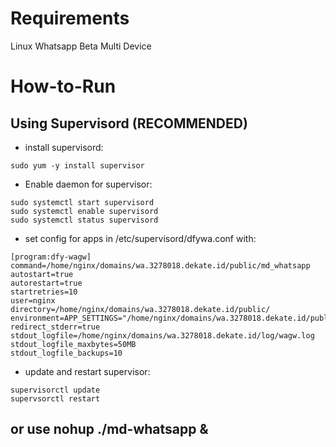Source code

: # Requirements

Linux
Whatsapp Beta Multi Device


# How-to-Run
## Using Supervisord (RECOMMENDED)
- install supervisord:
```
sudo yum -y install supervisor
```
- Enable daemon for supervisor:
```
sudo systemctl start supervisord
sudo systemctl enable supervisord
sudo systemctl status supervisord
```
- set config for apps in /etc/supervisord/dfywa.conf with:
```
[program:dfy-wagw]
command=/home/nginx/domains/wa.3278018.dekate.id/public/md_whatsapp
autostart=true
autorestart=true
startretries=10
user=nginx
directory=/home/nginx/domains/wa.3278018.dekate.id/public/
environment=APP_SETTINGS="/home/nginx/domains/wa.3278018.dekate.id/public/.env"
redirect_stderr=true
stdout_logfile=/home/nginx/domains/wa.3278018.dekate.id/log/wagw.log
stdout_logfile_maxbytes=50MB
stdout_logfile_backups=10
```
- update and restart supervisor:
```
supervisorctl update
supervsorctl restart
```

## or use nohup ./md-whatsapp &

● **The problem**
Taking the material above, report how many of its lines contain the word "install". Add nothing else.

● **Task solution**
2